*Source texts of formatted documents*

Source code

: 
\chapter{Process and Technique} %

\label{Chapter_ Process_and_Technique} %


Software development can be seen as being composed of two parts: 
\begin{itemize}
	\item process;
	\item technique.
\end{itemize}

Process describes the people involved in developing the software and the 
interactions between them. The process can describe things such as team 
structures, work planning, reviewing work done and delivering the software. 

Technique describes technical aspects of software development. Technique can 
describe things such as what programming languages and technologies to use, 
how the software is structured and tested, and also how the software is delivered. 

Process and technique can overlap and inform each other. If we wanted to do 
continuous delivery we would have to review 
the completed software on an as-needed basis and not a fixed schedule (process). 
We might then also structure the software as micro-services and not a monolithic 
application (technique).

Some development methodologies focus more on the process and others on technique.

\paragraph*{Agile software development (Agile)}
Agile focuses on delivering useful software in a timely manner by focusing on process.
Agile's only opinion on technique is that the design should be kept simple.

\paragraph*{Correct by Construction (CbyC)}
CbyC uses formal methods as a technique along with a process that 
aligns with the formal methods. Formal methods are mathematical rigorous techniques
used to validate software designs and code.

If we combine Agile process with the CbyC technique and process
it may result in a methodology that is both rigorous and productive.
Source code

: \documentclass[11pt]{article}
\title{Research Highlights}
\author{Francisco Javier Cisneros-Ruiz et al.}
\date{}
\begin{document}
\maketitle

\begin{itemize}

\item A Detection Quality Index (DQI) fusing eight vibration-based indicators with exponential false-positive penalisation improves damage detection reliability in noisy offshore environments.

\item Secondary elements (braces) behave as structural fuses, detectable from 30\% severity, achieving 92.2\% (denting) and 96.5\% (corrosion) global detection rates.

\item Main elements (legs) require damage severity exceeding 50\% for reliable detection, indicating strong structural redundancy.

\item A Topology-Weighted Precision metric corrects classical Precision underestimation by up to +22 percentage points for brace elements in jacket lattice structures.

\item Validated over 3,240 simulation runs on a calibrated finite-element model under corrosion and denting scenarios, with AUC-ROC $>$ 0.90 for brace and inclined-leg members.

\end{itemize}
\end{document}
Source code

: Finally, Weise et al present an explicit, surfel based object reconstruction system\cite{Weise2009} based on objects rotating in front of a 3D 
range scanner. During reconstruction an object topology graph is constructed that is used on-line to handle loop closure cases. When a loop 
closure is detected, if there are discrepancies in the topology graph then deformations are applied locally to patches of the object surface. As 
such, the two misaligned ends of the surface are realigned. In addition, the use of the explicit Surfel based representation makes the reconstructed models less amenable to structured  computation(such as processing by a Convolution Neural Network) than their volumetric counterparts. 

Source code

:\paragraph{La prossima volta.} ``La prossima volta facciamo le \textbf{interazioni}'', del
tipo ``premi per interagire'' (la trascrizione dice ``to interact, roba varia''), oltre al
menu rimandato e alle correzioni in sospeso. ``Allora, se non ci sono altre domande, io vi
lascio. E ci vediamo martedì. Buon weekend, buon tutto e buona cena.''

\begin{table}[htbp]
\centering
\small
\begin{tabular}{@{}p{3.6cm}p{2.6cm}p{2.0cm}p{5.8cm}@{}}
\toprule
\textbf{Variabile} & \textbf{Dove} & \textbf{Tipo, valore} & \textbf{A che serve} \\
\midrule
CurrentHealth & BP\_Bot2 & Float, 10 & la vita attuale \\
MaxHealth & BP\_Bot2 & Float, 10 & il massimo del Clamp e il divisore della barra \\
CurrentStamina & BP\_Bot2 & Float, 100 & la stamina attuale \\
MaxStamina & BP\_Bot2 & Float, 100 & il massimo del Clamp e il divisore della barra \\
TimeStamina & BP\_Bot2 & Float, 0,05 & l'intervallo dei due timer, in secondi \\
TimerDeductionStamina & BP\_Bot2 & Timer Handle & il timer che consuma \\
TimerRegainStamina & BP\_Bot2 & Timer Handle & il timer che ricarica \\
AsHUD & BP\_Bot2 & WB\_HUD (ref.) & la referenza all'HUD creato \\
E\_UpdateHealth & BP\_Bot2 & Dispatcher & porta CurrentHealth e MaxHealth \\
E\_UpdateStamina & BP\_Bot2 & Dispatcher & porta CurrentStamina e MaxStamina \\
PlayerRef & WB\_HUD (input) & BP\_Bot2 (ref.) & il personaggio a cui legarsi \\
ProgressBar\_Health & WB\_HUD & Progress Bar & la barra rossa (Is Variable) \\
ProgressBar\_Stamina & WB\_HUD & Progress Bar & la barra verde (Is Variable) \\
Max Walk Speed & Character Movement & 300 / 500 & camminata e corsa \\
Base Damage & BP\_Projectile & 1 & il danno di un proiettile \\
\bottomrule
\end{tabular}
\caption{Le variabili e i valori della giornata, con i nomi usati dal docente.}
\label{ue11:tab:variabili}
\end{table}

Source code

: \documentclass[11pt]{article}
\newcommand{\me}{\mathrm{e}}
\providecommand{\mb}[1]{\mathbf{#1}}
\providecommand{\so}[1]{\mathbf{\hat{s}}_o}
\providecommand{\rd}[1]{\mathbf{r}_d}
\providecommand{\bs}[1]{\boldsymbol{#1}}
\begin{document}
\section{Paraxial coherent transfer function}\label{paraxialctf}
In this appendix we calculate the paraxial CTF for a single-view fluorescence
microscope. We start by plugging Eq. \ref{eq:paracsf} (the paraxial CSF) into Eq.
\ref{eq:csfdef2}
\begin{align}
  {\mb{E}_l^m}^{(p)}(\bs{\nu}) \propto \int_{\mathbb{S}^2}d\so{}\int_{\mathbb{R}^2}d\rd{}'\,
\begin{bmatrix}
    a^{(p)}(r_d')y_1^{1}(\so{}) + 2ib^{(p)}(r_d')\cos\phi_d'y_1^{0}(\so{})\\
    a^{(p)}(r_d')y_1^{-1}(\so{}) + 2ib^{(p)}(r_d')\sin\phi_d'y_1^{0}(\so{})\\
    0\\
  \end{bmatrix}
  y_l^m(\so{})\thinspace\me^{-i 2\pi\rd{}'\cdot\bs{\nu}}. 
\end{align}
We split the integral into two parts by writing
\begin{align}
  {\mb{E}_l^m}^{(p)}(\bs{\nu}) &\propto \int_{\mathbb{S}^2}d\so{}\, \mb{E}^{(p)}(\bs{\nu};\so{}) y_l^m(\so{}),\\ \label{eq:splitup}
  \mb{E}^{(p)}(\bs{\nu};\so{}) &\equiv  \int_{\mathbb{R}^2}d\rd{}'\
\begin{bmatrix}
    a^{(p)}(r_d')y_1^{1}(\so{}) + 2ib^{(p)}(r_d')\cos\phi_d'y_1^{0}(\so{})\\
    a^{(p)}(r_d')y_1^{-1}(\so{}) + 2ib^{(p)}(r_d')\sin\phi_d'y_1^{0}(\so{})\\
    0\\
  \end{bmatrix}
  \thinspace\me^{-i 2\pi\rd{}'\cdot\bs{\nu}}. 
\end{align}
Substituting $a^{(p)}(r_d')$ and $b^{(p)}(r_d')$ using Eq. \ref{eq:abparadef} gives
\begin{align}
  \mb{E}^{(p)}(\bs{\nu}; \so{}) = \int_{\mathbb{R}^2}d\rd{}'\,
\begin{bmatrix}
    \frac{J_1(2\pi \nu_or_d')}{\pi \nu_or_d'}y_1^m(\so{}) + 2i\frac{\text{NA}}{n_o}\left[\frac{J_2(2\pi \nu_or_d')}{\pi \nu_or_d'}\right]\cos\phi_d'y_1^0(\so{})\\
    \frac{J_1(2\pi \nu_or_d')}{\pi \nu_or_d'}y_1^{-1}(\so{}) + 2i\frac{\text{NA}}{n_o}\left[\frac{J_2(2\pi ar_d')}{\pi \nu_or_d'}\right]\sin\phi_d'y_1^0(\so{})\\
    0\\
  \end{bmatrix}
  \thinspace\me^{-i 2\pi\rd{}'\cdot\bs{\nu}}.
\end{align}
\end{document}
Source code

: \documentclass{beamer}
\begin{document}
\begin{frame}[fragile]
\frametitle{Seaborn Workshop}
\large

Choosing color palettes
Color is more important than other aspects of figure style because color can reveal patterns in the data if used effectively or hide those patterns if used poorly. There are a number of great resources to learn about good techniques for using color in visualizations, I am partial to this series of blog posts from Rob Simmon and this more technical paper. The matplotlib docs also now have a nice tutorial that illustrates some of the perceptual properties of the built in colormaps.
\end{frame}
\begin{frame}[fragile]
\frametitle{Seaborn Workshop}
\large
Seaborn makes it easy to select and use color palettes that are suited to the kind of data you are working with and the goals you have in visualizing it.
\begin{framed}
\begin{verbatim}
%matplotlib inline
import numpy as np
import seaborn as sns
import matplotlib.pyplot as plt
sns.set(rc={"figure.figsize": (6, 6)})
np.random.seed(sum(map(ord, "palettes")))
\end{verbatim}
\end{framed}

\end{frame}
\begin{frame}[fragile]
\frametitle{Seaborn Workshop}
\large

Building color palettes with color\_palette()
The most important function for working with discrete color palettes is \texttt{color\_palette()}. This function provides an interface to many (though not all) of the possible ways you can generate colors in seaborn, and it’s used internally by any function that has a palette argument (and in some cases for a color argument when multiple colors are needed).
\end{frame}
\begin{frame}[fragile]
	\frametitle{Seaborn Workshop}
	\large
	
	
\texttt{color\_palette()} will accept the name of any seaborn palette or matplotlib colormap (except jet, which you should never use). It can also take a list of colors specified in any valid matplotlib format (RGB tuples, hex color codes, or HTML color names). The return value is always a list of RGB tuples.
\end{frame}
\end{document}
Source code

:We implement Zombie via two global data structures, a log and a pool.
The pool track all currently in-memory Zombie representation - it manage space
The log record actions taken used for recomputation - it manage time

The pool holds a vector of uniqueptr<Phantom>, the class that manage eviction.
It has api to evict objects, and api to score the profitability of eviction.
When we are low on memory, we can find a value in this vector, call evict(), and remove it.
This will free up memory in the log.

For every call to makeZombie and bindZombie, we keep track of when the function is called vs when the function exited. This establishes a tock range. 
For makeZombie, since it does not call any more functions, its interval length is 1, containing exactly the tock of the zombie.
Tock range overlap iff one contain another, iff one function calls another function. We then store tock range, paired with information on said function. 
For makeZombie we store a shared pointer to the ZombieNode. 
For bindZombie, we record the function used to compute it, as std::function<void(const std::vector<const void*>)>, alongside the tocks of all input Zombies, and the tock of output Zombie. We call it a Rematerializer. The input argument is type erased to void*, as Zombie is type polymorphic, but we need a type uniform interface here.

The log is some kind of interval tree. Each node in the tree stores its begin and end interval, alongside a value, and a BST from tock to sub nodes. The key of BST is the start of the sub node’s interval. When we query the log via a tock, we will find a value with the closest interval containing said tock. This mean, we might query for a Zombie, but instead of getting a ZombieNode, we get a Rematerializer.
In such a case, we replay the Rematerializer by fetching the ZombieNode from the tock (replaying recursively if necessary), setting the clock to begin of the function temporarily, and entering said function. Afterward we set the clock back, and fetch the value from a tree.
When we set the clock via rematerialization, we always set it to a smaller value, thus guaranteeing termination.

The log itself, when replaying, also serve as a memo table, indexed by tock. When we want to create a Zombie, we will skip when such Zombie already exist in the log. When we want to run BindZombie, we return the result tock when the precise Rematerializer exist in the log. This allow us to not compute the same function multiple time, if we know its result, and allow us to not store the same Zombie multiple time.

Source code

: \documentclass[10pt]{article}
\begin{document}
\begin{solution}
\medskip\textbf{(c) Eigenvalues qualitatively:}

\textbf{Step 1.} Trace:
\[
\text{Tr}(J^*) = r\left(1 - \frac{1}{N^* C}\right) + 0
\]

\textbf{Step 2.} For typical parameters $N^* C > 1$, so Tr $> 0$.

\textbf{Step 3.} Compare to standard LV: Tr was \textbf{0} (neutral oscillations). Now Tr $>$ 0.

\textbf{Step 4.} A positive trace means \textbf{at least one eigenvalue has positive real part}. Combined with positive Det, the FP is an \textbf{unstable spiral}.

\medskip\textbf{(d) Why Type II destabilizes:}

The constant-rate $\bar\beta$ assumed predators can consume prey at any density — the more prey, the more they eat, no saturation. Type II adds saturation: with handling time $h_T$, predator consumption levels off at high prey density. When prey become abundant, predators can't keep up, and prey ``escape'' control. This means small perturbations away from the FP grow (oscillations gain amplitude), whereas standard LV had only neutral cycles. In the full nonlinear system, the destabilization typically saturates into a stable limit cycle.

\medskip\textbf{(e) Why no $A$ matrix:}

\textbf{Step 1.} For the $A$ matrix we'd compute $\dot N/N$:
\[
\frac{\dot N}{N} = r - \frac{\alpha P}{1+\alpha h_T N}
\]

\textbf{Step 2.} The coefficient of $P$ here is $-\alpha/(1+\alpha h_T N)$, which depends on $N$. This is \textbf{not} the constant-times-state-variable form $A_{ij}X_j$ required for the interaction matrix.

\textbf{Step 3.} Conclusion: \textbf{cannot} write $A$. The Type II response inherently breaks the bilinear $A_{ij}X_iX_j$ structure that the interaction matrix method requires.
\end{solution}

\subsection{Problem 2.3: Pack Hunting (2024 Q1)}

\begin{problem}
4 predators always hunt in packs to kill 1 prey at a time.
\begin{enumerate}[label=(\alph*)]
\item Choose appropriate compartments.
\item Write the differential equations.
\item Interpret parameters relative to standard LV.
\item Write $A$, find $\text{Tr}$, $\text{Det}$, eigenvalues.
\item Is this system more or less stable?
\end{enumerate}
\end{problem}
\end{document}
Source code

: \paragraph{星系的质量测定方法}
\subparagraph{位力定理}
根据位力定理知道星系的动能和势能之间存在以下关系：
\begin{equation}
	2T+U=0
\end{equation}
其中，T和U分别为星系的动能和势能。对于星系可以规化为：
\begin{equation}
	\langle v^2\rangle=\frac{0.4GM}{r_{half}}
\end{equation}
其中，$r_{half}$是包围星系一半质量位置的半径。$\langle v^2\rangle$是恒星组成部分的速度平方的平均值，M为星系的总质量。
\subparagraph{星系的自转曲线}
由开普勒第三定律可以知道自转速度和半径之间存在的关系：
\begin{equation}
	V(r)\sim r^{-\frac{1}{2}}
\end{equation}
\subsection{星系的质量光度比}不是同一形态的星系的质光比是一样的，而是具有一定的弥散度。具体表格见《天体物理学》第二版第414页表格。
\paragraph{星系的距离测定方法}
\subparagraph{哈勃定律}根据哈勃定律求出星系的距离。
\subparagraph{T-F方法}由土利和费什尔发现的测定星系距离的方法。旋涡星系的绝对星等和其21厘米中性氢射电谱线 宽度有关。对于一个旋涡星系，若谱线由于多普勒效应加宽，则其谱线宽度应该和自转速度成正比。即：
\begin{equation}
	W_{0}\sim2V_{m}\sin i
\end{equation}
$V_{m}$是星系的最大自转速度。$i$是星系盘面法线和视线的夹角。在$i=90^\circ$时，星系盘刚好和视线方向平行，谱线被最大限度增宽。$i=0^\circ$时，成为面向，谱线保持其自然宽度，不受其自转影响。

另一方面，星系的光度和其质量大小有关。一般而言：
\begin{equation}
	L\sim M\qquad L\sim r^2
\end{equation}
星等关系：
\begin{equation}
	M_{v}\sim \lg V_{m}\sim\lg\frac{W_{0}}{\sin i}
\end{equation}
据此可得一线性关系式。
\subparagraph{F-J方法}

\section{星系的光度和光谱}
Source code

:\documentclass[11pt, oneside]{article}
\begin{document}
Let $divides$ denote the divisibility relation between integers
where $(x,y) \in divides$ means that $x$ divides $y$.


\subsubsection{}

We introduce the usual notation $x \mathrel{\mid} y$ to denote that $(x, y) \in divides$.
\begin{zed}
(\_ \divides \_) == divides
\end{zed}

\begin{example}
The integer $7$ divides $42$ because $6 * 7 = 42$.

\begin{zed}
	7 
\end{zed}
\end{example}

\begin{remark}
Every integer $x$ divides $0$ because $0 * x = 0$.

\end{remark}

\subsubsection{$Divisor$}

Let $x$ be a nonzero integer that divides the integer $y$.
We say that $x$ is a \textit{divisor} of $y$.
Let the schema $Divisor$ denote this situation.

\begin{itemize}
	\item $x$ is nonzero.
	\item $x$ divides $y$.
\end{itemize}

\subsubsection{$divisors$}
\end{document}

*AIM OF THE TASK*
Look through the data above and return exactly the lines from the one that contains "For the $A$" to the one that contains "4 predators always", inclusive, with nothing else.

*ANSWER*
\textbf{Step 1.} For the $A$ matrix we'd compute $\dot N/N$:
\[
\frac{\dot N}{N} = r - \frac{\alpha P}{1+\alpha h_T N}
\]

\textbf{Step 2.} The coefficient of $P$ here is $-\alpha/(1+\alpha h_T N)$, which depends on $N$. This is \textbf{not} the constant-times-state-variable form $A_{ij}X_j$ required for the interaction matrix.

\textbf{Step 3.} Conclusion: \textbf{cannot} write $A$. The Type II response inherently breaks the bilinear $A_{ij}X_iX_j$ structure that the interaction matrix method requires.
\end{solution}

\subsection{Problem 2.3: Pack Hunting (2024 Q1)}

\begin{problem}
4 predators always hunt in packs to kill 1 prey at a time.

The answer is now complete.